Ueber die Frage: ob ein Christ den Tag und die Stunde seiner Bekehrung wissen könne und müsse? will ich meine Meinung noch mit wenigen Worten eröfnen. Wenn man unter der Bekehrung die Umbildung der Denkart und Gesinnungen eines Menschen versteht, wobey in demselben der allgemeine feste Entschluß gefaßt wird, durchaus rechtschaffen und gewissenhaft zu denken und zu handeln, und das Wohlgefallen Gottes zum höchsten Ziel aller Bestrebungen zu setzen, so sind zwey Fälle zu unterscheiden.
- 1.
Wenn ein Mensch, der im Christenthum von Jugend auf unterrichtet ist, (denn von einem solchen ist hier nur die Frage,) eine geraume Zeit hindurch gänzlich gewissenlos und in offenbaren Ausschweifungen der Ungerechtigkeit, Völlerey, Unzucht u. d. g. gelebet hat, und denn auf einmal in ihm die Vorstellung lebhaft wird, wie dieser Weg ihn zum Verderben führe und er dagegen durch Befolgung der Vorschriften der Religion zu wahrer Glückseligkeit gelangen könne, so wird allerdings auf eine so auffallende und feierliche Art seine ganze Denkart umgeschaffen, daß nicht nur er selbst, sondern auch andre, die sein Betragen beobachten, die Zeit seiner Bekehrung wissen können.

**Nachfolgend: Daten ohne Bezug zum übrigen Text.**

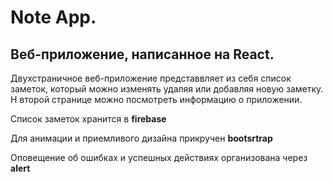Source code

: # Note App.

## Веб-приложение, написанное на React.

Двухстраничное веб-приложение представвляет из себя список заметок, который можно изменять удаляя или добавляя новую заметку. Н второй странице можно посмотреть информацию о приложении.

Список заметок хранится в **firebase**

Для анимации и приемливого дизайна прикручен **bootsrtrap**

Оповещение об ошибках и успешных действиях организована через **alert**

Indes ist auch hierbey zu bemerken, daß wenn gleich bey einigen Christen die Besserung schnell und auf einmal zu folgen scheint, solche dennoch lange vorher und allmählig vorbereitet worden ist. Die Sache verhält sich folgendergestalt: Der Mensch samlet nach und nach Einsichten und Beweggründe zum rechtmässigen Verhalten ein: bald wird ihm diese, bald jene Warheit theils durch Unterricht, theils aus der Erfahrung klärer und gewisser. Es entstehen daher von Zeit zu Zeit Beunruhigungen über sein regelloses Verhalten und einige Wünsche und schwache Entschliessungen sich zu bessern. Dis ist das, was die Mystiker in ihrer Sprache gute Rührungen oder das Anklopfen der Gnade an das Herz der Menschen zu nennen pflegen. So lange indes die Beweggründe zur Besserung sich nur einzeln darbieten, und das Gemüth noch durch sinnliche Zerstreuungen im ernsthaften Nachdenken gestört wird, so kommen die Vorsätze nicht zur Kraft. Wenn nun aber das Herz eines solchen Menschen durch irgend eine äussere Veranlassung, zum Beyspiel durch Unglücksfälle, merkwürdige Errettungen, Krankheit, schreckenvolles Ende eines geliebten Gefährten der Ausschweifungen oder sonst einen andern begünstigenden Vorgang in die Lage gebracht ist, daß es stillen Selbstbetrachtungen nachzuhängen sich schon bestimt findet, und dann ein Buch oder eine Predigt oder das Zureden eines redlichen Freundes alle in der Seele schon vorhandne Triebfedern zum Guten in Bewegung setzt, daß die einzelen eingesamleten Begriffe und Motiven zur Besserung belebt werden, sich herzudrängen, und mit vereinter Kraft auf das Gemüth wirken, so erfolgt auf eine auffallende Art die grosse Revolution auf einmal. Hierin ist demnach nichts magisches, wunderthätiges oder übernatürliches anzutreffen, sondern alles erfolgt den psichologischen Veränderungsgesetzen völlig gemäß.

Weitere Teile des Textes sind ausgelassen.